Is she rebranding herself? Is she Doja Cow now? She disavows cats in the chorus. She does not meow.
I love this so much because it’s so fully fleshed-out by one person in a bedroom. The question she asked herself is “if I was a cow, how would I own it?” “Time to re-purpose Luda and Kelis with a bovine twist.” From there, she said “I have a laptop and a green screen, how do I film the music video?” “Let me look in my closet for cow-like, farmer-ish outfits.” “Order a burger? Sure, I’m hungry!” And she floats through it all with her charisma and confidence. “Bitch, I’m a cow” never felt so powerful. Been lowing “mooo” all day in both positive and negative tones.
After playing her this song, a friend suggested we watch the YACHT “sex tape” with neither of us knowing the twist. (I am willing to watch pornos with friends for academic purposes, never prurient.) That video in tandem with this video (“what IS the Red Hot Chili Peppers?”) has me convinced there’s no funnier indie band. Not to mention this song is cutely sensual and catchier than it has any right to be.
Hess makes a quick but compelling (and fun!) argument that there’s a reason doggos are the internet’s favored sons right now. And she does it in a way that proves she was there when it all went down, which can’t be said for most of the pundits. Or even most of my friends.

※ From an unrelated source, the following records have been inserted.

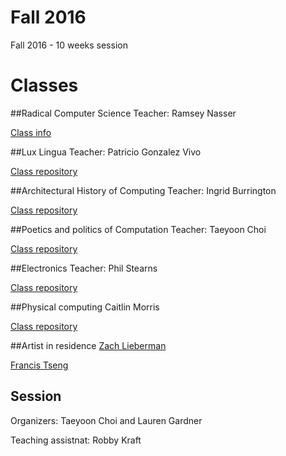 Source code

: # Fall 2016

Fall 2016 - 10 weeks session 

# Classes

##Radical Computer Science 
Teacher: Ramsey Nasser

[Class info](http://nas.sr/teaching/2016/radical-computer-science/)
 
##Lux Lingua
Teacher: Patricio Gonzalez Vivo

[Class repository](https://github.com/patriciogonzalezvivo/sfpc_ll16)

##Architectural History of Computing 
Teacher: Ingrid Burrington 

[Class repository](https://github.com/lifewinning/ahoc.sfpc.fall.16) 
 
##Poetics and politics of Computation 
Teacher: Taeyoon Choi

[Class repository](https://tchoi8.github.io/poetic-computation-16/#/5)

##Electronics 
Teacher: Phil Stearns

[Class repository](https://github.com/phillipdavidstearns/SFPC_fall_2016/blob/master/README.md)


##Physical computing
Caitlin Morris

[Class repository](https://github.com/caitlinmorris/sfpc-pcomp-f2016) 

##Artist in residence
[Zach Lieberman](http://thesystemis.com)   

[Francis Tseng](http://frnsys.com/)

## Session 
Organizers: Taeyoon Choi and Lauren Gardner

Teaching assistnat: Robby Kraft 
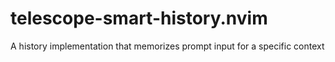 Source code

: # telescope-smart-history.nvim
A history implementation that memorizes prompt input for a specific context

Massive role model vibes from Alex Cameron. Highlights are any clips of him dancing, like the hotel parking lot or the strip mall parking lot or the Vegas sidewalk with his saxophone boy Roy Malloy. I’m left with one question: for such a scummy life, how does he keep those white jeans spotless? Dude’s torso is entirely spots.
I mean, c’mon, it’s just a slideshow of the most endearing sneer. I already featured this song in last month’s playlist, but you can’t hear cotton candy ombré, can you?

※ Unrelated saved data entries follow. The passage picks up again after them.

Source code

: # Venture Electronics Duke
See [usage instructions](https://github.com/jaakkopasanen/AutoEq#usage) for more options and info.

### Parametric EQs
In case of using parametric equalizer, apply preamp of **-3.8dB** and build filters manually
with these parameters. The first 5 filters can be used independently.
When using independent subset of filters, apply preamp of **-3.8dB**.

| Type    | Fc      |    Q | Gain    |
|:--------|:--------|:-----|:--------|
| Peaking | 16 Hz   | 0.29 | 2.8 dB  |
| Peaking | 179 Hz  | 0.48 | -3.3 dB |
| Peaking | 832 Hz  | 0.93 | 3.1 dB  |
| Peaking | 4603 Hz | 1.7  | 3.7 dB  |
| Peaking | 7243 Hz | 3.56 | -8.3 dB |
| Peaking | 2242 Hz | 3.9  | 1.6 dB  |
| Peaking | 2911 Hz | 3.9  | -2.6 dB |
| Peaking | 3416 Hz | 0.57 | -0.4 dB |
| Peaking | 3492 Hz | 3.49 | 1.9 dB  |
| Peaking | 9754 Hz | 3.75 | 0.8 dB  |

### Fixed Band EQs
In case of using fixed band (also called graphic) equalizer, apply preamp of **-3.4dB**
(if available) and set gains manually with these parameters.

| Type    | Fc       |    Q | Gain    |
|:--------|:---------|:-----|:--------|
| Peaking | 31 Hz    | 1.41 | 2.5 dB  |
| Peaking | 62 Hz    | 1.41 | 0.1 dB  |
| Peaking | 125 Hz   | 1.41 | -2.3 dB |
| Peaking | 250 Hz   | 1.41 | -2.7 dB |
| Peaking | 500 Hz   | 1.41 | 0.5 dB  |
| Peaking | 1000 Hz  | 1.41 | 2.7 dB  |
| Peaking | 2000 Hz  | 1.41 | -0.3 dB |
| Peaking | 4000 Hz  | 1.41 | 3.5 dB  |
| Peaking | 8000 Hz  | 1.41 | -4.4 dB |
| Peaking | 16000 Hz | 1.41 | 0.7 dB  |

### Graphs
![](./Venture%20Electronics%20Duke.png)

Back in college, during the heyday of this site, I was far more liable to track down music videos for my favorite songs. Over the past year I’ve realized that, even approaching 30 years old, it remains as much fun to watch them with friends and banter, jumping between recent faves without a through line beyond that.

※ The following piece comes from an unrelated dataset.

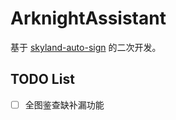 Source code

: # ArknightAssistant

基于 [skyland-auto-sign](https://gitee.com/FancyCabbage/skyland-auto-sign) 的二次开发。

## TODO List

- [ ] 全图鉴查缺补漏功能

As I fear I might become Mr. 10pm Bedtime myself, there are all these flickering reminders that I’m still enjoying the same conduct as Mr. 6am Bedtime. That, and the fact I can’t stop projecting perfection onto GIRLI. Grimes is dead, long live GIRLI and her dedication to the rumpus and her post-rave trash-fairy genius. I’m getting a magnetic labret to facilitate kissin’.